Document images with source code:
________________

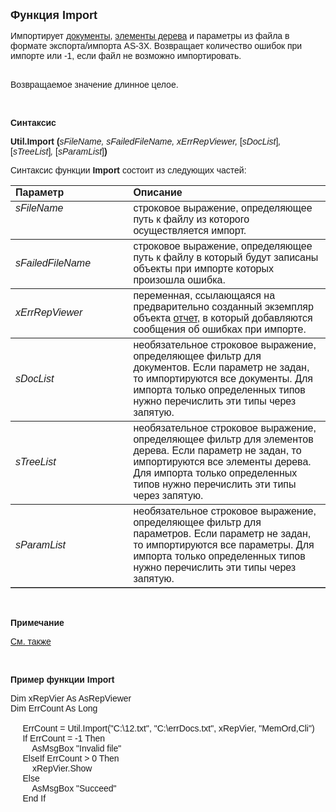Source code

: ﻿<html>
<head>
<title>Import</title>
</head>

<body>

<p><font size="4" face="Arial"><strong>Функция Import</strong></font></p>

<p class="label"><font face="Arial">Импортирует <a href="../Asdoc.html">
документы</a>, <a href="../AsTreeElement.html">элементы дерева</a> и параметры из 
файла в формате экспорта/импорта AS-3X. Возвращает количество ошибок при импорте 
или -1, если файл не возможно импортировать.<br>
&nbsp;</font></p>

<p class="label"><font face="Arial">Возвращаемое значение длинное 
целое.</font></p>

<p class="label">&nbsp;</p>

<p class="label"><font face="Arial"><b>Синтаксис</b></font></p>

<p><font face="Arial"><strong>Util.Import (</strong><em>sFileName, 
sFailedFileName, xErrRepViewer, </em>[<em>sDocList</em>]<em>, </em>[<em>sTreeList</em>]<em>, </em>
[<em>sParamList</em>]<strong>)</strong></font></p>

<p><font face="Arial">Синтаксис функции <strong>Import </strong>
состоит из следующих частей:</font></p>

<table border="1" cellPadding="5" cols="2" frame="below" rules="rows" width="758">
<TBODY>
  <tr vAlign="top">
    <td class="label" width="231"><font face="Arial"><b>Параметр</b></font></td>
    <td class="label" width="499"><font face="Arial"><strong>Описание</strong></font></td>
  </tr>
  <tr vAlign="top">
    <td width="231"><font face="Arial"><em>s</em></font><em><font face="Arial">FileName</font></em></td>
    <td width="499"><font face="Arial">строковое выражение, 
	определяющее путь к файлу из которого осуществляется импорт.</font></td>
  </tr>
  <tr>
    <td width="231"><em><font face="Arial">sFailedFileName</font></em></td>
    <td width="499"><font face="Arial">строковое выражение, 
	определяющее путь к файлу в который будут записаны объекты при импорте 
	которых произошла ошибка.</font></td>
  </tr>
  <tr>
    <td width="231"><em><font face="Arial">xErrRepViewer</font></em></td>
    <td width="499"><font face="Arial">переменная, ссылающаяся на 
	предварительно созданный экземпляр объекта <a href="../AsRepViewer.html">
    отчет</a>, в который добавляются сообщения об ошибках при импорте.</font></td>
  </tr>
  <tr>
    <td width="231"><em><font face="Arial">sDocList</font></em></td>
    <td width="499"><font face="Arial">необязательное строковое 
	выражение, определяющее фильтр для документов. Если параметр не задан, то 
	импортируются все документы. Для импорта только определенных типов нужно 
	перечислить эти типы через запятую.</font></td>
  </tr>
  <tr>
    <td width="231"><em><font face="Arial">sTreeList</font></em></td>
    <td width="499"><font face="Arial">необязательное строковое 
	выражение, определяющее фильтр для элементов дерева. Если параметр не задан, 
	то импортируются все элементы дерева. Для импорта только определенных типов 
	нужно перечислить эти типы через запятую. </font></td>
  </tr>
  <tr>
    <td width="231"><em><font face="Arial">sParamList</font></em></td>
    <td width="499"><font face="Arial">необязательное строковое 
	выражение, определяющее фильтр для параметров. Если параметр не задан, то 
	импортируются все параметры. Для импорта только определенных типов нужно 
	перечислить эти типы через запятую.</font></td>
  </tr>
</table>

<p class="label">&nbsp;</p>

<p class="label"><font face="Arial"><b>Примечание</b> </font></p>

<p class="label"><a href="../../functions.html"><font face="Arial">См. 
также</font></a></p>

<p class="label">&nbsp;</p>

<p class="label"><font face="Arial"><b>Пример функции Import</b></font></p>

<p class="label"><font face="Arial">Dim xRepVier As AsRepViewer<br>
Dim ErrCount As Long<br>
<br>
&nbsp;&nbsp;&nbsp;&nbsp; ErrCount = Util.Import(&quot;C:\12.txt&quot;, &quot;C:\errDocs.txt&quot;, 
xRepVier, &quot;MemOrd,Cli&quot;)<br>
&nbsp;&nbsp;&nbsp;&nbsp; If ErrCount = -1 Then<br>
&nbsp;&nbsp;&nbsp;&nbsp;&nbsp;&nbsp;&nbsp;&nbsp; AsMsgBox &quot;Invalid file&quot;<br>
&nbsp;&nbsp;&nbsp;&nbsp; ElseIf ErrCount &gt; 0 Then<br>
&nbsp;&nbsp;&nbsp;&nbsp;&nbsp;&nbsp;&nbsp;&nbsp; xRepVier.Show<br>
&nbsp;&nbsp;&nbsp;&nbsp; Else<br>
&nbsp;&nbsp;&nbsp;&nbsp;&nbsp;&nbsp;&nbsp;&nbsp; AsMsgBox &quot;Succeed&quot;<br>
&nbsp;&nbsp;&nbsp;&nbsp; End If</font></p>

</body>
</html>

________________

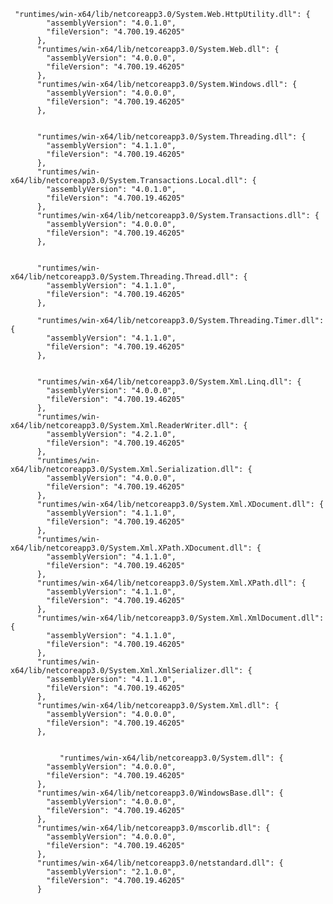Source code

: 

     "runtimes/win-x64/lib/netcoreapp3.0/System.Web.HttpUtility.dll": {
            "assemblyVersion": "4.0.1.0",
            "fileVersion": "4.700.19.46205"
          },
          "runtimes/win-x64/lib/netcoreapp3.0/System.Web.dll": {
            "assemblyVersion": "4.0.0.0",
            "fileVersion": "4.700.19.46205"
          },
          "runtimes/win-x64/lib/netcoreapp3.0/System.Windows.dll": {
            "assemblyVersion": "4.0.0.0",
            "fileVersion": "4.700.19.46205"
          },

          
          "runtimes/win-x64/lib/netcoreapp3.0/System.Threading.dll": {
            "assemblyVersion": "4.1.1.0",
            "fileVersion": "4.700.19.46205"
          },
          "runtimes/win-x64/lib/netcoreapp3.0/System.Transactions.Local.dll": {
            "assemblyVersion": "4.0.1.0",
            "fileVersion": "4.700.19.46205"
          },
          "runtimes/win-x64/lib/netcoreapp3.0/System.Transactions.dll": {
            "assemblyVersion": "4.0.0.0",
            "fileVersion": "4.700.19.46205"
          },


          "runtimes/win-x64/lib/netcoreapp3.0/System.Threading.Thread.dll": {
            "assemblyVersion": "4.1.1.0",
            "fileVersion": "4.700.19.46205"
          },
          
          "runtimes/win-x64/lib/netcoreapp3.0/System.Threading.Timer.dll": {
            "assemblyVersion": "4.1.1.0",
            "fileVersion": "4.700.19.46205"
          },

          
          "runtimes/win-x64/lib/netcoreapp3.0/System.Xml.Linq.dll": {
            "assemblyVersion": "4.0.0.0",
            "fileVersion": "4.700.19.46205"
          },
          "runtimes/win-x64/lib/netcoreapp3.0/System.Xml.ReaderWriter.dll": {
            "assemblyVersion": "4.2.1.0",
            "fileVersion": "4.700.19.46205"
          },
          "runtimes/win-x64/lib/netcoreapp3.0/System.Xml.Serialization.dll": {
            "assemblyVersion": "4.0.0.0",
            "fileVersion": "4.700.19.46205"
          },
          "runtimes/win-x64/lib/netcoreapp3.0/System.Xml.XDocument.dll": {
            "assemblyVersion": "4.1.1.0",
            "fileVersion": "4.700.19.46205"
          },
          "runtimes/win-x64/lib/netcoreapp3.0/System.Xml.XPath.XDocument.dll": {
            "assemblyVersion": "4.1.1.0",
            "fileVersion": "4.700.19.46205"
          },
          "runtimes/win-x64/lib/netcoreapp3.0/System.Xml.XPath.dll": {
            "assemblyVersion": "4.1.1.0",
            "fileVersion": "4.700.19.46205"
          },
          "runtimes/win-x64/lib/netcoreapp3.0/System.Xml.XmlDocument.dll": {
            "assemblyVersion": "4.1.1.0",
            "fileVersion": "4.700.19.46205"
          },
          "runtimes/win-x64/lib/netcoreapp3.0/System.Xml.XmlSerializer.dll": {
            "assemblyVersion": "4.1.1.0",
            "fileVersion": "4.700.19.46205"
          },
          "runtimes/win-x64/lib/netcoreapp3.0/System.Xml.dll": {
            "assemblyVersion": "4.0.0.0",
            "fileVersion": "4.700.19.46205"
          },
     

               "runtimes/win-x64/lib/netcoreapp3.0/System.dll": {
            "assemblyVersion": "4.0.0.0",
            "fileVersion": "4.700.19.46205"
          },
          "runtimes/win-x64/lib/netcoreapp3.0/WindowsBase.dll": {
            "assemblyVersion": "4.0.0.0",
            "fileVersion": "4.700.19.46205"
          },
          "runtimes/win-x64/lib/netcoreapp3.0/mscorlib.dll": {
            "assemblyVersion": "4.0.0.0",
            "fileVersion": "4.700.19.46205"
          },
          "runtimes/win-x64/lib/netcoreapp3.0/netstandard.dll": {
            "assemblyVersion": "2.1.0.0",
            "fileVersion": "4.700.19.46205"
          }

________________

Look through the data above and report every line in which "Синтаксис" appears.

Result of this task:
<p class="label"><font face="Arial"><b>Синтаксис</b></font></p>
<p><font face="Arial">Синтаксис функции <strong>Import </strong>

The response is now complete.